===== Excerpted data =====
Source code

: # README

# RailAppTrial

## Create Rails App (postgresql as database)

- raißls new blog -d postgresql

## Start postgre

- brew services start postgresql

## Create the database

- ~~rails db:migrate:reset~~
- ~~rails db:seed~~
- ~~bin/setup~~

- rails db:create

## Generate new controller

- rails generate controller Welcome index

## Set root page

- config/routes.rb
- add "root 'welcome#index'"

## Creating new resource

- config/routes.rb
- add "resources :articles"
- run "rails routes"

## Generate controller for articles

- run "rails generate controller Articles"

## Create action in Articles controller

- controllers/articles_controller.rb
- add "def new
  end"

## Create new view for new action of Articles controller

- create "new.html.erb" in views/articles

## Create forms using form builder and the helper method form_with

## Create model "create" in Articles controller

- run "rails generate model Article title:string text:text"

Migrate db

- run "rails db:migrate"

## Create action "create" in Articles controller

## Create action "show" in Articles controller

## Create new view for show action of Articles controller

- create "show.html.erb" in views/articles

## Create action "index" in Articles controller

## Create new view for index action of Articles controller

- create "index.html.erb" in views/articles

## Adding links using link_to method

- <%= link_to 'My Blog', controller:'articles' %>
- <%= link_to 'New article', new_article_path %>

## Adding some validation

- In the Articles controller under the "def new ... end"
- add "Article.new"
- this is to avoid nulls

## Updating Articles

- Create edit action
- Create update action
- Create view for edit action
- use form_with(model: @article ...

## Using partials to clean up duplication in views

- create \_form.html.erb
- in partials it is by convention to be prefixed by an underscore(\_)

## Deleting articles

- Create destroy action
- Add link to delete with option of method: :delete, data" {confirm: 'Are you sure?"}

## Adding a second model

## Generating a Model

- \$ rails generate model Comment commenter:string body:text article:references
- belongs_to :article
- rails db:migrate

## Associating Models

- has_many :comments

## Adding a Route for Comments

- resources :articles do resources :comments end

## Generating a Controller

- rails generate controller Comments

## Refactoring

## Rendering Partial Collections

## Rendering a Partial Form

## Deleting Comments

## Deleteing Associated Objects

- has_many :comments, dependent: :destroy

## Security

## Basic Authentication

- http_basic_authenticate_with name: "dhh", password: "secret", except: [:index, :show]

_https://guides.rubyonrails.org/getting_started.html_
=====
===== Excerpted data =====
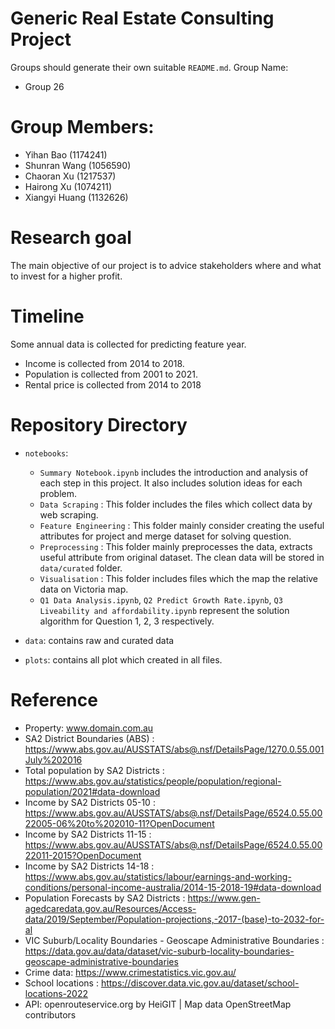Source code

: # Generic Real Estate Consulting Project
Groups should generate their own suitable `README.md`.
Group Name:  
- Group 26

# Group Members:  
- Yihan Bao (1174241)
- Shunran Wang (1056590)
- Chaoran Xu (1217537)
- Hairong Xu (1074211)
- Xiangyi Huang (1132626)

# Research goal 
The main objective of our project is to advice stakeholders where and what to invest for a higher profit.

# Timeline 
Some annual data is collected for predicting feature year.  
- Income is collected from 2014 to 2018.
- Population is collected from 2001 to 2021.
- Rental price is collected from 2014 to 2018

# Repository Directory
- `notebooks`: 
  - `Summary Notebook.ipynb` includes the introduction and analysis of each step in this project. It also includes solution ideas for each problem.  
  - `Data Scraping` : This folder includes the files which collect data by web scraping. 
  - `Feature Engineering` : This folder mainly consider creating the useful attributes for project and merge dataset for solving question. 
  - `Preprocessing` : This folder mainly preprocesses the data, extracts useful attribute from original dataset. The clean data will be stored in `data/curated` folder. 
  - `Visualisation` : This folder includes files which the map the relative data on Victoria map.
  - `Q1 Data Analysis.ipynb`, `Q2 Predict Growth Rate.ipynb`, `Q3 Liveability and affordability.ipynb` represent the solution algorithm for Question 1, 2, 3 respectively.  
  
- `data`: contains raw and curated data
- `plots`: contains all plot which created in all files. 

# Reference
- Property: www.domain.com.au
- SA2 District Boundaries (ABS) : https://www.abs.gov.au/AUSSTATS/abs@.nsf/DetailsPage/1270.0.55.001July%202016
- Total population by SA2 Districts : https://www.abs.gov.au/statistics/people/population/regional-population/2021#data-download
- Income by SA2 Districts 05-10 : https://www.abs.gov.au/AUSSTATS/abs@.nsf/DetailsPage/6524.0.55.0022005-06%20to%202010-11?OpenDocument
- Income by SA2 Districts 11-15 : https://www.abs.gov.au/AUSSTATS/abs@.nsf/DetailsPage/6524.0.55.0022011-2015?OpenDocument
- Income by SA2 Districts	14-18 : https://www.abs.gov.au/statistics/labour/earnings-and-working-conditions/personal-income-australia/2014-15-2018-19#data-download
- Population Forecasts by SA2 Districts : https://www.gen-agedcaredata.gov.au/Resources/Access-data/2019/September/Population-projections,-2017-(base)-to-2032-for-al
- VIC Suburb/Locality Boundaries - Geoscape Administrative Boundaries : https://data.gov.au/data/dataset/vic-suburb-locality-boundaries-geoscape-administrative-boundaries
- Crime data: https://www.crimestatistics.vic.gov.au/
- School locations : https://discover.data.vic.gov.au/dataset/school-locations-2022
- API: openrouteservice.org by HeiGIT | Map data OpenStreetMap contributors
=====
▶ _Problem statement_: Check each line of the entries above for the word "README". List the ones that have it.

▶ _Answer below_:
: # README
Groups should generate their own suitable `README.md`.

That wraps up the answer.